Baghdadi’s killing or capture would be a significant symbolic blow to the weakened Islamic State. Baghdadi is not only the group’s top leader, he also declared himself the emir al-muminin, the leader of the faithful, claiming the mantle of the early Islamic empires dating back to the seventh century in defiance of rival jihadist groups, such as al-Qaeda.
The jihadi leader’s June 2014 sermon in Mosul was one of his last confirmed public appearances. The mosque of al-Nouri, where he spoke, is now besieged by Iraqi troops battling to recapture the last remaining pocket of ISIS territory in Mosul.
The Russian claim does raise the question of Baghdadi’s whereabouts as the Islamic State leadership reels from a massive assault on its strongholds in Iraq and Syria. The group now holds only a small besieged section of Mosul, the city that had been the largest under its controlled. Separately, U.S.-backed militias are advancing on Raqqa, the Islamic State’s putative capital. The Islamic Caliphate that Baghdadi himself declared in a sermon in Mosul in June 2014 is now collapsing, leaving a shrinking space for its leaders to hide. Asked about Russia’s assertion, a spokesperson in for the U.S.-led military coalition battling ISIS told TIME, “We cannot confirm these reports at this time.”
Yet, much like the rumors of Mark Twain’s demise in 1897, past reports of the jihadist leader’s death have been exaggerated. Numerous claims that Baghdadi has been injured or killed have surfaced over the last three years, with no definitive proof of his fate. The last such claim came on June 10 when Syrian state television reported that he had killed in a regime airstrike on the ISIS-held city of Raqqa.
His whereabouts have long been a subject of much speculation, based on little concrete evidence. In 2015 The Guardian reported Baghdadi had at one point been hiding out in the town of Ba’aj, in northern Iraq, where he survived an airstrike that injured his spine. Iraqi forces have now retaken the town, and commanders there told the newspaper that ISIS leaders had fled over the border to Syria.

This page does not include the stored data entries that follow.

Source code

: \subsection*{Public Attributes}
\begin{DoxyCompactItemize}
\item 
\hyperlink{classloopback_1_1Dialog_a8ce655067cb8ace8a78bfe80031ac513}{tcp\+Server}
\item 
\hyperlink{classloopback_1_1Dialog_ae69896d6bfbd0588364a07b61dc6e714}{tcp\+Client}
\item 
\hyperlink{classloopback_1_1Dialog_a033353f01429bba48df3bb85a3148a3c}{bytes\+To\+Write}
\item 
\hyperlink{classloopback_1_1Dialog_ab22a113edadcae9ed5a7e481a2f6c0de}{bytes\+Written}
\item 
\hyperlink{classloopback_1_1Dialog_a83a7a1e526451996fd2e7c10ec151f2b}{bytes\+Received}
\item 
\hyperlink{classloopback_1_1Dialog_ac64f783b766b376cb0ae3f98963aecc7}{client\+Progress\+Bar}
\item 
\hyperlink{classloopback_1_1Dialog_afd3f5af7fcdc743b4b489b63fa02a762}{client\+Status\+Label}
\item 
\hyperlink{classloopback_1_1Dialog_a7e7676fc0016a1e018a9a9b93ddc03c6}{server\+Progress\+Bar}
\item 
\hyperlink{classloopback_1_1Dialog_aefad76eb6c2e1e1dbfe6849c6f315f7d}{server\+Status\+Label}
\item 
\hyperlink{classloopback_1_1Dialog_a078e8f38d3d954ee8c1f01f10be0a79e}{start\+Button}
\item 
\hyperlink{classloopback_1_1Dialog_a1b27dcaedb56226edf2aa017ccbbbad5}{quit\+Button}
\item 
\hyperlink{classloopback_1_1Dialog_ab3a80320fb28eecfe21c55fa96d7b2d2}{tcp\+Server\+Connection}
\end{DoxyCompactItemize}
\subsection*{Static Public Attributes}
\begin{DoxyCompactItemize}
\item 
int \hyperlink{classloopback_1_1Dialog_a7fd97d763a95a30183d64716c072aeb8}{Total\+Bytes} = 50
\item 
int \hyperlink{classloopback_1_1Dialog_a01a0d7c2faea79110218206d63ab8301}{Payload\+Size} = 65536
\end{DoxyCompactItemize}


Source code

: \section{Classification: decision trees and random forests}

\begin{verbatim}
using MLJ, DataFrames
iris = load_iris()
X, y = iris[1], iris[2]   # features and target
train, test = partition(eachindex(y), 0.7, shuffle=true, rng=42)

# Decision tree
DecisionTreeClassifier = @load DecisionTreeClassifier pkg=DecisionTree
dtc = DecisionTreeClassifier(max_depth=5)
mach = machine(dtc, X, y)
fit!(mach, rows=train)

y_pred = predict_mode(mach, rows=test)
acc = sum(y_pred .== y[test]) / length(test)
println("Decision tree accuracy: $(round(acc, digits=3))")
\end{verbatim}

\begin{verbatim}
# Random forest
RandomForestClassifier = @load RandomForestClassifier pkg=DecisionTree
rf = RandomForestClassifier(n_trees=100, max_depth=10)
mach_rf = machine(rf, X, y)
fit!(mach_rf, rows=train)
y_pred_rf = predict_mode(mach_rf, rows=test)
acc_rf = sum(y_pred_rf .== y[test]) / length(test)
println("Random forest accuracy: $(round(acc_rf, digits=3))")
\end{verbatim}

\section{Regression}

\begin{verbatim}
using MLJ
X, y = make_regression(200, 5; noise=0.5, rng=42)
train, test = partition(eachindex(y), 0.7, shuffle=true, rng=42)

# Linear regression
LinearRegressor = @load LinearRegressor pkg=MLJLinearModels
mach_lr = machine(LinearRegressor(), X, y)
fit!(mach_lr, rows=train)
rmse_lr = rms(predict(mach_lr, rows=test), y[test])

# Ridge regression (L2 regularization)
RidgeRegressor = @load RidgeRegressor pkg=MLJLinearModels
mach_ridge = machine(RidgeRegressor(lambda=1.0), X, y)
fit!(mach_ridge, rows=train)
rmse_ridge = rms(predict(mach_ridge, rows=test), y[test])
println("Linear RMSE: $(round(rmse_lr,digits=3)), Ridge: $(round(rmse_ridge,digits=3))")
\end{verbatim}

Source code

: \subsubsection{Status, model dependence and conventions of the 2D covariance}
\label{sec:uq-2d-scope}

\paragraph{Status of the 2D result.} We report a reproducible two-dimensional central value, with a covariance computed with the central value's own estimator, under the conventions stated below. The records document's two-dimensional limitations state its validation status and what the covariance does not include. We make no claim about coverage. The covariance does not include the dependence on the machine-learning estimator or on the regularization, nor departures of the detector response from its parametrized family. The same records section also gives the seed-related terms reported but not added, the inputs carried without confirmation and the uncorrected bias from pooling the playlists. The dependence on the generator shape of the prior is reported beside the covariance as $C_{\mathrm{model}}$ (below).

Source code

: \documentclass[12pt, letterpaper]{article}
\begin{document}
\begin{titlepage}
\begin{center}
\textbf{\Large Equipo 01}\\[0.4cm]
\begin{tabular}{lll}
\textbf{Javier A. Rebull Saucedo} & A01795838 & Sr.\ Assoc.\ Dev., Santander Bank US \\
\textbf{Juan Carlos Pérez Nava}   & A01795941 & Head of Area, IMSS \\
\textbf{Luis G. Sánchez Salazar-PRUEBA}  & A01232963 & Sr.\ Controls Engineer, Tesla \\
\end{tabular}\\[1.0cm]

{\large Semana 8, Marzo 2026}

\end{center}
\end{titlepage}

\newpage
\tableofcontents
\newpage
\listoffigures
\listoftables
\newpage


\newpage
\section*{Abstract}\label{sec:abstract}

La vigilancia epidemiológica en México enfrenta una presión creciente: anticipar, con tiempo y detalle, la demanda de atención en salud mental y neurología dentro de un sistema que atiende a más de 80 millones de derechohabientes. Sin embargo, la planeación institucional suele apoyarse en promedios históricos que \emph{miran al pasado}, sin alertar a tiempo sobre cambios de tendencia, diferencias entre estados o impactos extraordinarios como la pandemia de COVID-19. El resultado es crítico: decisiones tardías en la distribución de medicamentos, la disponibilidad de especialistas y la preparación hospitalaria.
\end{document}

Baghdadi’s voice resurfaced in November 2016 as U.S.-backed Iraqi forces began their offensive on the city of Mosul. In the recording attributed to Baghdadi, he urged his followers to fight to the death, calling the battle a “total war.” Speaking in response to the recording, British Foreign Secretary Boris Johnson said that the jihadi leader had in left Mosul. American officials pointed to the tape as evidence that Baghdadi had been driven far underground.
“He is in deep, deep hiding at best, able from time to time to issue an audio tape which is not the most inspiring form of leadership in the digital media age,” Brett McGurk, the U.S. presidential envoy to the anti-ISIS coalition, said in Germany in November 2016.
Counterterrorism experts say Baghdadi and other senior ISIS leaders have adopted strict measures to avoid detection by hostile intelligence services. “The guy wouldn’t allow cell-phones anywhere near him. He eschewed suggestions or attempts to provide him with a body-guard detail because he didn’t want to be noticeable. He reportedly wouldn’t allow the internet in his places of residences,” says terrorism analyst Michael S. Smith in a recent interview with TIME.